The struggle for social justice is deeply woven into the fight against AIDS—and will likely continue long after AIDS has faded.
At the XVII International AIDS Conference, held in Mexico City this summer, a new drama debuted over the long-term direction of the fight against AIDS. The battle is portrayed in the health policy arena as vertical programs that treat HIV in isolation from the general health environment pitted against horizontal programs that seek to strengthen countries’ overall health systems. But the real struggle may be over how the vast amounts of money now given for AIDS relief are channeled, with vertical money going to health ministries, NGOs, and programs, and horizontal money going directly to central treasuries. Obviously, those holding power in governments prefer the latter, while AIDS activists say it would be foolish to abandon a plan that is working, and that a “diagonal” approach to extend the success in AIDS to the rest of society is a better idea. But the issue may no longer be what is best for health. With annual AIDS dollars now in the tens of billions and climbing, powerful interests may be encroaching on health policy as the money increasingly looks like “foreign aid,” which has historically been used to buy influence and gain hegemony in the political world.

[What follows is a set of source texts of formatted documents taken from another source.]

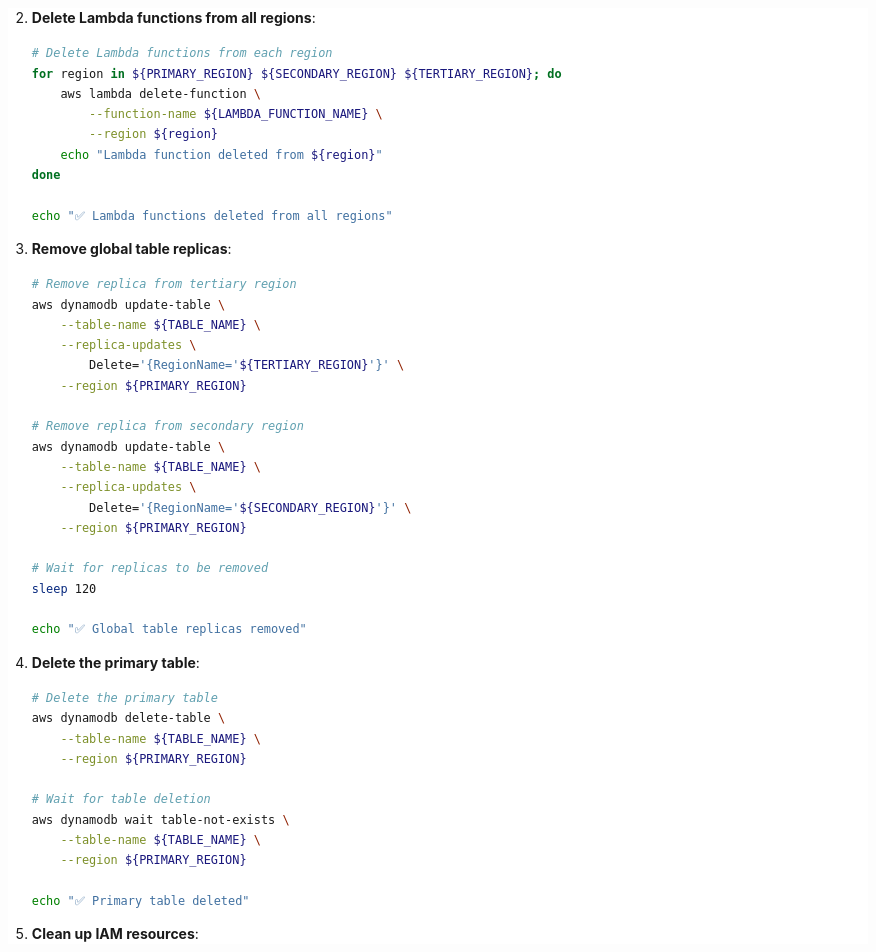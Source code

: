 2. **Delete Lambda functions from all regions**:

   ```bash
   # Delete Lambda functions from each region
   for region in ${PRIMARY_REGION} ${SECONDARY_REGION} ${TERTIARY_REGION}; do
       aws lambda delete-function \
           --function-name ${LAMBDA_FUNCTION_NAME} \
           --region ${region}
       echo "Lambda function deleted from ${region}"
   done
   
   echo "✅ Lambda functions deleted from all regions"
   ```

3. **Remove global table replicas**:

   ```bash
   # Remove replica from tertiary region
   aws dynamodb update-table \
       --table-name ${TABLE_NAME} \
       --replica-updates \
           Delete='{RegionName='${TERTIARY_REGION}'}' \
       --region ${PRIMARY_REGION}
   
   # Remove replica from secondary region
   aws dynamodb update-table \
       --table-name ${TABLE_NAME} \
       --replica-updates \
           Delete='{RegionName='${SECONDARY_REGION}'}' \
       --region ${PRIMARY_REGION}
   
   # Wait for replicas to be removed
   sleep 120
   
   echo "✅ Global table replicas removed"
   ```

4. **Delete the primary table**:

   ```bash
   # Delete the primary table
   aws dynamodb delete-table \
       --table-name ${TABLE_NAME} \
       --region ${PRIMARY_REGION}
   
   # Wait for table deletion
   aws dynamodb wait table-not-exists \
       --table-name ${TABLE_NAME} \
       --region ${PRIMARY_REGION}
   
   echo "✅ Primary table deleted"
   ```

5. **Clean up IAM resources**:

At past conferences, battles were fought over prevention versus treatment as public health experts debated which approach should have precedence in controlling the AIDS pandemic. With treatment now proven successful and PEPFAR funding secure for a few more years, prevention joined treatment on the stage in Mexico without crowding, and the time seemed right for a grand alliance. Treatment reduces fear and stigma and increases the likelihood of testing. It reduces viral load and the likelihood of transmitting HIV. And treatment is becoming a cornerstone of prevention now that expectations for technology have been cooled by setbacks in vaccine and microbicide research. Meanwhile, proven prevention interventions like circumcision have been slow to take off and promising preexposure prophylaxis trials stumble forward. The field is overdue for a renaissance in behavioral prevention research, which had been severely limited by funding restrictions during the U.S. conservative surge of the past eight years.
Human rights and the visibility of marginalized behaviors (sex work, homosexuality, and drug use) were central to this conference. The organizers deliberately shift focus every two years to bring contentious and previously underrepresented perspectives into the foreground, though some attendees complained that emphasis on women and on the African epidemic had been shuttled from the stage too soon. A new realism about “risk” behaviors was also evident, with a growing understanding that there are underlying emotional dimensions to what people do and prevention approaches that address rational choice alone fail to have lasting impact.
With release of the CDC’s increased U.S. HIV incidence estimate, attention also turned to prevention in the United States. There was something disingenuous about the alarm expressed over the 40% higher number, however, as if the old estimate of 40,000 new infections per year did not warrant a determined response. Yet during the Bush administration—when serious prevention research addressing sex workers, MSM, drug users, and gay youth was essentially taboo—the prevention infrastructure became fractured and progress stopped. Frustrated by restrictions and a climate of fear, much of the creative and energetic prevention talent drifted away from AIDS service organizations, leaving prevention programs in the hands of administrators and timid leaders where they languished.
If one steps back from the medical aspects of AIDS just a little, the vast background of social injustice is not hard to see. In Mexico, social issues were discussed with much less abstraction and greater realism than at prior conferences. On the legal and human rights fronts, the threats of criminalization were in the spotlight and there was recognition that social change does not always move in a progressive direction. So-called model laws that punish transmission of HIV are spreading in Africa and elsewhere. These laws threaten to increase stigma and inhibit testing and treatment, while visiting unjust and disproportionate retribution on a few, highly vulnerable individuals. Criminalization only seems rational in an environment of ignorance and fear and must be opposed with plain-speaking leadership at the highest levels.
A revolution in culture and society cannot be counted upon to solve the HIV crisis, however, and this is why interest in the medical and scientific progress continues to overshadow the attention and money given to social and behavioral interventions. Transformations caused by ideas alone are rare in history, but revolutions introduced by technology are common—and cultural changes follow in their wake. Effective new technologies like gunpowder, penicillin or cell phones, whether destructive, lifesaving or merely convenient, spread quickly and tend to erase the memory of what life was like before their appearance. For AIDS, a single, cheap, nontoxic, and highly effective antiretroviral pill would make achieving universal access to HIV treatment much more likely. An effective, one-shot, preventive vaccine could, over time, reduce the HIV conflagration to smoldering embers, removed from the public consciousness, much as polio is today.
The XVII International AIDS Conference in Mexico City may have displayed a more mature understanding of the social dimensions of HIV, but the struggle to incrementally improve the lives of the millions affected will be slow, even if a transforming HIV technology emerges. Unfortunately, no such technology was revealed in Mexico City.